Flanders, Brabant, and the Country now called the United Netherlands, were in general known by the name of Netherlands, Low Countries, or Païs-bas, from their situation, as it is supposed, in respect of Germany. Anciently, they formed a part of Belgic Gaul, of which you may remember to have read an account in the Commentaries of Julius Cæsar, who describes the inhabitants as the most valiant of all the Gallic Nations——“Horum omnium Belgæ sunt fortissimi.” They afterwards were subject to petty Princes, and made part of the German Empire; and, in the sixteenth century, became subject to Charles the Fifth of the House of Austria; but, being oppressed beyond endurance by his son, Philip the Second of Spain, (that blind and furious bigot), they openly revolted——flew to arms to assert their freedom; and, after a struggle as glorious in effect as virtuous in principle——after performing prodigies of valour, and exhibiting examples of fortitude, to which none but men fighting in the Godlike Cause of Liberty are competent——led on by the wisdom and valour of the Prince of Orange, and assisted by the Sovereign of Great Britain——they at length so far succeeded, that those now called the United Netherlands, entered into a solemn league, and forced the gloomy Tyrant to acknowledge their independence. But that part to which I am now particularly to allude, continued annexed to the House of Austria. In 1787, they revolted, and made a temporary struggle to disengage themselves from the dominion of the Emperor; but, owing to some cabals among themselves, and the temperate conduct of that Prince, they again returned to their allegiance, and were rewarded with a general amnesty. In 1792, they were over-run by the French Army under General Dumourier——opened their arms to those Republicans, and were rewarded for it by oppression, tyranny, and injustice. The French, however, were driven back out of the Country; and, wonderful to relate, they again received their old Master, the Emperor, with strong demonstrations of joy, and manifested their loyalty and attachment to him by every expression that abject hypocrisy could suggest.

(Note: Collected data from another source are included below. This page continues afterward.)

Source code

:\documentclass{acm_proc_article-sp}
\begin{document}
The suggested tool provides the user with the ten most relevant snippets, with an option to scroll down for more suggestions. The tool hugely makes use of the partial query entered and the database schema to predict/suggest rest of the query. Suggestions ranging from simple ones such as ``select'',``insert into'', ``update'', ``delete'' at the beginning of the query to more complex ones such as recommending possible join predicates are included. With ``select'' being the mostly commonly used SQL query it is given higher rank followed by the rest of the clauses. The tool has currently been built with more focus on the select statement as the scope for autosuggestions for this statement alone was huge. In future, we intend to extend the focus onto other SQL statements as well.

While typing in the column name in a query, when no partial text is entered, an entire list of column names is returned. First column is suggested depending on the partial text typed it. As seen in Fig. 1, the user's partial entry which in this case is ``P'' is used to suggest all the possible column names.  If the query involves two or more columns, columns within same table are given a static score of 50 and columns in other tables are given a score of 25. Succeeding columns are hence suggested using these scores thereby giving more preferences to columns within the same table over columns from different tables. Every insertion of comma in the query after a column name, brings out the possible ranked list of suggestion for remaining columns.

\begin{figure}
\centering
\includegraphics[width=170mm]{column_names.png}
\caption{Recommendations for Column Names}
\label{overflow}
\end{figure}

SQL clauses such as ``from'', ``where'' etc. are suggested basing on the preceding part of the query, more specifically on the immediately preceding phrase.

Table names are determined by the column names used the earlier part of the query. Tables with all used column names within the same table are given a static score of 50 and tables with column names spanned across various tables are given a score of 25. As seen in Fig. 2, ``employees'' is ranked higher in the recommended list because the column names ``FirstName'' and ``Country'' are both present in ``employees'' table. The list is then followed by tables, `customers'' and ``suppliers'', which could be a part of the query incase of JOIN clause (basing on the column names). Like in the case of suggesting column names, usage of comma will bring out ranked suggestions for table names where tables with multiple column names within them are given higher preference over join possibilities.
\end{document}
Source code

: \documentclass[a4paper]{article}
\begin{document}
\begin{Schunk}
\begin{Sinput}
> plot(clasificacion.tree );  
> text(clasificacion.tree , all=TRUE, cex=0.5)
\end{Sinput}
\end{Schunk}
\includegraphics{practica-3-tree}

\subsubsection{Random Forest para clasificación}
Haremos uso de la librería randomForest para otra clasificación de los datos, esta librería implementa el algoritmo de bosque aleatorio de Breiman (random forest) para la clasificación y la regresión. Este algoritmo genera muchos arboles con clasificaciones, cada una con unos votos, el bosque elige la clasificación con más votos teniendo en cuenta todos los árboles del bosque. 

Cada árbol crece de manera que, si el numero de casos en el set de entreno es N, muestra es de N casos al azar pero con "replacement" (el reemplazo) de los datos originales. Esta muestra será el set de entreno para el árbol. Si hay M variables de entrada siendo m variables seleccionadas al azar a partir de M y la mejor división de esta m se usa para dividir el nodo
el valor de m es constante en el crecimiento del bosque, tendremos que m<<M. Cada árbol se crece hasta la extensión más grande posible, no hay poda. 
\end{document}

“O! how unlike their Belgic Sires of old!”

Here, could I stop with strict justice, I would——But, behold! the French again came; again they opened their gates to receive them; and again they were, with tenfold fury and rapacity, pillaged, oppressed, and insulted; and at the very time I am writing this, the Guillotine is doing its office——enforcing the payment of the most exorbitant and enormous contributions, and compelling, it is said, one hundred thousand of the ill-fated inhabitants to take the field, as soldiers of the Republic.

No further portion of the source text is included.